═════ MATERIAL FOR THIS TASK ═════
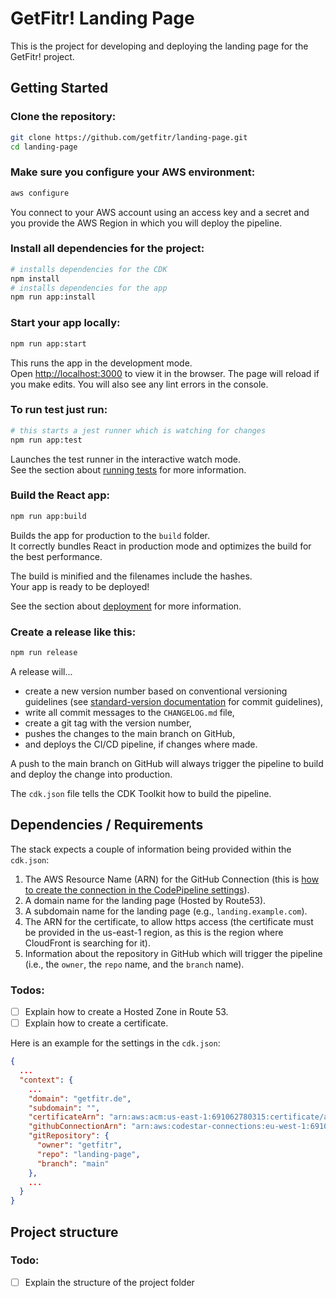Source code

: # GetFitr! Landing Page

This is the project for developing and deploying the landing page for the GetFitr! project.

## Getting Started

### Clone the repository:

```bash
git clone https://github.com/getfitr/landing-page.git
cd landing-page
```

### Make sure you configure your AWS environment:

```bash
aws configure
```

You connect to your AWS account using an access key and a secret and you provide the AWS Region in which you will deploy the pipeline.

### Install all dependencies for the project:

```bash
# installs dependencies for the CDK
npm install
# installs dependencies for the app
npm run app:install
```

### Start your app locally:

```bash
npm run app:start
```

This runs the app in the development mode.\
Open [http://localhost:3000](http://localhost:3000) to view it in the browser.
The page will reload if you make edits. You will also see any lint errors in the console.

### To run test just run:

```bash
# this starts a jest runner which is watching for changes
npm run app:test
```

Launches the test runner in the interactive watch mode.\
See the section about [running tests](https://facebook.github.io/create-react-app/docs/running-tests) for more information.


### Build the React app:

```bash
npm run app:build
```

Builds the app for production to the `build` folder.\
It correctly bundles React in production mode and optimizes the build for the best performance.

The build is minified and the filenames include the hashes.\
Your app is ready to be deployed!

See the section about [deployment](https://facebook.github.io/create-react-app/docs/deployment) for more information.

### Create a release like this:

```bash
npm run release
```

A release will...

- create a new version number based on conventional versioning guidelines (see [standard-version documentation](https://github.com/conventional-changelog/standard-version) for commit guidelines),
- write all commit messages to the `CHANGELOG.md` file,
- create a git tag with the version number,
- pushes the changes to the main branch on GitHub,
- and deploys the CI/CD pipeline, if changes where made.

A push to the main branch on GitHub will always trigger the pipeline to build and deploy the change into production.

The `cdk.json` file tells the CDK Toolkit how to build the pipeline.

## Dependencies / Requirements

The stack expects a couple of information being provided within the `cdk.json`:

1. The AWS Resource Name (ARN) for the GitHub Connection (this is [how to create the connection in the CodePipeline settings](https://docs.aws.amazon.com/codepipeline/latest/userguide/connections-github.html)).
2. A domain name for the landing page (Hosted by Route53).
3. A subdomain name for the landing page (e.g., `landing.example.com`).
4. The ARN for the certificate, to allow https access (the certificate must be provided in the us-east-1 region, as this is the region where CloudFront is searching for it).
5. Information about the repository in GitHub which will trigger the pipeline (i.e., the `owner`, the `repo` name, and the `branch` name).

### Todos:

- [ ] Explain how to create a Hosted Zone in Route 53.
- [ ] Explain how to create a certificate.

Here is an example for the settings in the `cdk.json`:

```json
{
  ...
  "context": {
    ...
    "domain": "getfitr.de",
    "subdomain": "",
    "certificateArn": "arn:aws:acm:us-east-1:691062780315:certificate/a44066ce-66a7-41c8-a9ce-e76940b7d226",
    "githubConnectionArn": "arn:aws:codestar-connections:eu-west-1:691062780315:connection/5a5860b1-a9a0-4e2b-8c10-34b65c5f712c",
    "gitRepository": {
      "owner": "getfitr",
      "repo": "landing-page",
      "branch": "main"
    },
    ...
  }
}
```

## Project structure

### Todo:

- [ ] Explain the structure of the project folder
═════
## AIM OF THE TASK
Nothing but a number is needed: tally the lines of the listing that contain "owner".

## OUTPUT FOR THIS TASK
2